By Mike Lee
LSCU Director of Regulatory Advocacy
While cybersecurity can be a very complicated issue, it still rings true that the best way to approach it is by realizing simple changes in practice can prevent the most breaches. Before credit unions purchase expensive systems and hire expert staff, know that basic, effective cybersecurity practices are well within the control of those who have very little knowledge of the subject. Because for most credit unions, very basic safeguards will prevent most breaches.
Who are the bad actors seeking to steal your members’ money and data? They generally fall into one of three categories: state sponsored hackers, criminal syndicates and hobby hackers. While the state sponsored hackers are probably the most sophisticated, the criminal groups are not far behind. In fact, many of them collaborate with, or are endorsed by, the state hackers. And while there has been greater interest by foreign states to attack American financial institutions in recent years, the greater likelihood of attacks come from less sophisticated criminals, often implementing tools bought cheaply and easily from the internet. The good news is those amateur, hobby hacker criminals can be easily deterred using simple techniques. If you harden your credit union’s systems, there is a good chance most hackers will move on to softer targets.
Credit union leadership can implement these simple steps with policy changes and some basic training to mitigate the greater risks of a breach to your system.

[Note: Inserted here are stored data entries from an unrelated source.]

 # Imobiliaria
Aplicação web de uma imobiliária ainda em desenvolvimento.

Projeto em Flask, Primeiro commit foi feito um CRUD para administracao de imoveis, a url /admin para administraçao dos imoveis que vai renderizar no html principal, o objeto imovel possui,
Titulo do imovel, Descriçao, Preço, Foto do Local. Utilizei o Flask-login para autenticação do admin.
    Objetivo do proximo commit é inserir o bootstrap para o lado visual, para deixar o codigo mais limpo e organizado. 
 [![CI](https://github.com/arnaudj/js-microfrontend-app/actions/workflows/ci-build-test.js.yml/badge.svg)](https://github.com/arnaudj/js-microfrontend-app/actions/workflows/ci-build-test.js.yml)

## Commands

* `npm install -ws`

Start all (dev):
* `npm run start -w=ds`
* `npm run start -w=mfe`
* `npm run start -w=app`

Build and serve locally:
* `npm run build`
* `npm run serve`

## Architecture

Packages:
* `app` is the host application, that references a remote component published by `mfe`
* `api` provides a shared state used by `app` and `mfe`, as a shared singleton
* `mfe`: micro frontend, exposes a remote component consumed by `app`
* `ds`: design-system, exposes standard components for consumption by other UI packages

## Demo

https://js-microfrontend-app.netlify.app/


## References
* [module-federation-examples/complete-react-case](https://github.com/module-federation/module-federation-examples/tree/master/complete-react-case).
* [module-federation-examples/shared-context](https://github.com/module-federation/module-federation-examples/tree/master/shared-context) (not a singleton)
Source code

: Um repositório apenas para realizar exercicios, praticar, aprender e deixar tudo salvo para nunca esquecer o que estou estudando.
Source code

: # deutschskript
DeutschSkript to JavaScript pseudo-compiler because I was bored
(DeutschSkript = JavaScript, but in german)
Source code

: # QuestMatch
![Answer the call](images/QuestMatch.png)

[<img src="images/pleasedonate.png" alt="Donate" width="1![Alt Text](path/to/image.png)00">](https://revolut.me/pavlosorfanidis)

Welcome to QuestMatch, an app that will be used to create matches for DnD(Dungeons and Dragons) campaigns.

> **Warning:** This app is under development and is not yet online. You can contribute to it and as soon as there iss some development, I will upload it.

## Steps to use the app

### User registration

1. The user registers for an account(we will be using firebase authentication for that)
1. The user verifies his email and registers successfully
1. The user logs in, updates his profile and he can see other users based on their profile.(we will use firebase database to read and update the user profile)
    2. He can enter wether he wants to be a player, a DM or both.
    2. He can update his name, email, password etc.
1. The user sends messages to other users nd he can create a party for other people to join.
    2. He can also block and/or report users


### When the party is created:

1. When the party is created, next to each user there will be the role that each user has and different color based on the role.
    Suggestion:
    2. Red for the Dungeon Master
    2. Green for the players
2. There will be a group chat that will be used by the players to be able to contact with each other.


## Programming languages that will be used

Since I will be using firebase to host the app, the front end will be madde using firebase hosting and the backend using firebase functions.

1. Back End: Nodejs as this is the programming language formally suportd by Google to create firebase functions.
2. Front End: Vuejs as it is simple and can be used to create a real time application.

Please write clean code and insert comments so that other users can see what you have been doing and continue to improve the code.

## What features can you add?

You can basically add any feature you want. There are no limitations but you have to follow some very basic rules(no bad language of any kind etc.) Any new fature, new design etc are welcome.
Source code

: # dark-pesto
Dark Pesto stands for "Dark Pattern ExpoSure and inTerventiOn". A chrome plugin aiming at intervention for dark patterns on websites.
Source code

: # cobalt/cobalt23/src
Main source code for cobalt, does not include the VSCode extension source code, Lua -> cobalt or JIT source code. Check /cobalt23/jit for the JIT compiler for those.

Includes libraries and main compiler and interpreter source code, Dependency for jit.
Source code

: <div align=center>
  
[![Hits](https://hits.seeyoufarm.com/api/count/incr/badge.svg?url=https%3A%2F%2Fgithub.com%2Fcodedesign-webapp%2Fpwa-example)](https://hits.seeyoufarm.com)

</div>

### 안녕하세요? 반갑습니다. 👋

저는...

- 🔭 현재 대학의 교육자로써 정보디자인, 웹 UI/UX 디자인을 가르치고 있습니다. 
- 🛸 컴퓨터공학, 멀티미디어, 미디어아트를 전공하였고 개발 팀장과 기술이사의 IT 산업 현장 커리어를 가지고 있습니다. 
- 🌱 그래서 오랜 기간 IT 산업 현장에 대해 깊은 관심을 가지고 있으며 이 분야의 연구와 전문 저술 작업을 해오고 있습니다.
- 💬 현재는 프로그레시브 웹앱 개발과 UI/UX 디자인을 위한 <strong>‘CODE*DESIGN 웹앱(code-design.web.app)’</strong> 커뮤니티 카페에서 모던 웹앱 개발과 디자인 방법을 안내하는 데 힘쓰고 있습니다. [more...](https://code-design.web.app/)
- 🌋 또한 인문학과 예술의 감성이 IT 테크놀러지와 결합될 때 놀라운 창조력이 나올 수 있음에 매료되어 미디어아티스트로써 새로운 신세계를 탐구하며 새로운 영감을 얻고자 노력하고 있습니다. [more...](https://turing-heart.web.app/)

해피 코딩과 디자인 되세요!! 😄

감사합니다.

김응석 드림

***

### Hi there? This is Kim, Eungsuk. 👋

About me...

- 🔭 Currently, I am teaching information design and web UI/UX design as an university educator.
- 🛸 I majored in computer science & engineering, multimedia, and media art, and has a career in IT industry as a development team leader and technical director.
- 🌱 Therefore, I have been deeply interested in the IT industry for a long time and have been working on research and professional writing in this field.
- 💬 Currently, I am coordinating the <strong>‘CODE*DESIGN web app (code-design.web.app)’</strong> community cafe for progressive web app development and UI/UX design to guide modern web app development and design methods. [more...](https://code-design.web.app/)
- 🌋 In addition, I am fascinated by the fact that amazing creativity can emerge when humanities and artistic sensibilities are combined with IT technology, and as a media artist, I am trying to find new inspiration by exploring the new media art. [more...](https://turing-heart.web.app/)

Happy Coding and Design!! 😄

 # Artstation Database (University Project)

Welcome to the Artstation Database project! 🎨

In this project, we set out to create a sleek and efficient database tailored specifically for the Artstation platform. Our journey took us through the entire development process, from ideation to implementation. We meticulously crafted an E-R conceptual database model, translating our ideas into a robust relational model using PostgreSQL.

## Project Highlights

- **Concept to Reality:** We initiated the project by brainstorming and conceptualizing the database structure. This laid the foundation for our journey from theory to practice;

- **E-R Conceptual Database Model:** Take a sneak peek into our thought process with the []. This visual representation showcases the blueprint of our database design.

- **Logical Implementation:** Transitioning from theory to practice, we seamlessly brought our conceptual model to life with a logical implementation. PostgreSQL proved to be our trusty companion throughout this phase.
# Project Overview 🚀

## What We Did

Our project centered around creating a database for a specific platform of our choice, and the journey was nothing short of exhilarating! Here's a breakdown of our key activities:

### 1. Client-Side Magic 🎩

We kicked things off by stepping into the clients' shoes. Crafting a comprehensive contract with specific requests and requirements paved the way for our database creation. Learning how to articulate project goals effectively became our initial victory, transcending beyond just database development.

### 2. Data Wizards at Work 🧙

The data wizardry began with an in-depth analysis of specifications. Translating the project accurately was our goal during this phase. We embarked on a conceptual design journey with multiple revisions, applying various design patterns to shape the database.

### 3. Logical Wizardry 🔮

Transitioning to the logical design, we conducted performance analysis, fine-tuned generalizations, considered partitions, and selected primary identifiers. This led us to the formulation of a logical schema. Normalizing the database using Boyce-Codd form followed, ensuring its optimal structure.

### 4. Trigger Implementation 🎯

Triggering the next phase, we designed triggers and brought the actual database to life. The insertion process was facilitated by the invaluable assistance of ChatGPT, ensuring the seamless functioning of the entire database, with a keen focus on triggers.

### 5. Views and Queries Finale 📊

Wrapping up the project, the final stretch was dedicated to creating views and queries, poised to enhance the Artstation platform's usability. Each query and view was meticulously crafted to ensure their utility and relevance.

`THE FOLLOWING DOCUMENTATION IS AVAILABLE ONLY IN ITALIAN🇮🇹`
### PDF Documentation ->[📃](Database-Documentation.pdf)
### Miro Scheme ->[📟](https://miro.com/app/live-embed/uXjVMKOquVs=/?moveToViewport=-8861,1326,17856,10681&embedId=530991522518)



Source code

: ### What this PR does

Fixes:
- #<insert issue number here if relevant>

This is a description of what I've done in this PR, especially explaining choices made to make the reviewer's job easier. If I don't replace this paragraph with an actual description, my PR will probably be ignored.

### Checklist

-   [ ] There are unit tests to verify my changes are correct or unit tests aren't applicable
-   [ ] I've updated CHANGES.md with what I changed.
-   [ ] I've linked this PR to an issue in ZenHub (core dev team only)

The next step for leadership to better protect the credit union from cyber threats is taking an interest in cybersecurity. Educating leadership on basic cybersecurity principles and investing in qualified people and products could make a tremendous difference.
The main lesson credit union leadership can take from those resources is that cybersecurity should not be a one-off project; there must be a transformation in investment, education and awareness. The corporate culture should be transformed. For instance, the cybersecurity professional at your credit union should have access to the executive team (if they are not on it) and the board of directors. Perhaps most importantly is to be proactive in approaching potential breaches. All credit unions should have a plan ready to go that is well tested in case your credit union’s systems are breached. With that preparation, you would be prepared if a hostile actor has accessed your member’s personally identifiable information or when ransomware has encrypted your institution’s most important data, thus bringing your operations to a standstill. Your institution should have a plan in place to mitigate the technical and the reputational challenges when they arise.
To protect your credit union’s reputation, consider having a trusted law firm or forensic accountant firm handle the investigation (you want to make sure you are protected by client confidentiality) and respond to the event. Also, consider how much access or cooperation you’ll give to law enforcement.
Another issue related to this is cyber insurance. These products can cover any variety of items, such as paying for technical support in the event of a breach, covering the costs of ransom to hackers, professional costs (hiring lawyers, IT, PR), notification and identity theft costs for members and legal liabilities arising from the breach. While these products are important, the policies are written in very specific format, so credit unions should be vigilant that they’re in compliance with any policies. For instance, a failure to maintain standard security updates may allow the insurer to deny a claim.
Finally, cybersecurity will continue to be a supervisory priority for NCUA and state regulators. The examiners will continue to thoroughly scrutinize the largest credit unions, but smaller credit unions can expect more thorough reviews of their controls and processes. Similarly, you should scrutinize your third-party vendors closely, considering there is a push to give the NCUA exam authority over third-party vendors and the degree to which credit unions rely on them for their cybersecurity. It is important to evaluate those relationships prior to any breach, but also so your credit union can focus resources on areas not covered by your vendors.
Many common breaches can be prevented by implementing simple safeguards that minimize the most common cause of breaches — human behavior. Having a plan of action in response to the occurrence of a breach will minimize harm to your credit union’s operations and reputation. And exposing your credit union’s leadership to the basic premises of cybersecurity and the importance of investing in people and technology in this area will better prepare your credit union for these common threats to our industry. If you have any questions on these topics, please contact Mike Lee, director of regulatory advocacy, at Michael.firstname.lastname@example.org.
What simple steps can you take to better secure your credit union?
1. Develop and enforce good password habits (complex passwords that are regularly changed – not written down and taped to your monitor).
2. Multifactor authentication — when you want to access a program, you must input a code sent by email or text message in addition to your password.
3. Prohibiting use of private email/social media on company computers — phishing and social engineering pose a high risk to your institution. By disallowing personal browsing on company computers, you can greatly reduce risk.
4. Limiting access — programs, systems and files should be available only to those that must have user capability. Also, making sure that former employee’s access privileges are quickly removed.
5. Eliminating the use of external flash drives — allowing only approved storage devices on your institution’s computers greatly limit the possibility of stray malware from entering your system. Criminals will often discard an infected flash drive in the hope that a passerby will pick up the drive and use it at home or work. ne university study found half the bystanders picked up and used the discarded flash drive, which could have risked exposing their systems to a breach.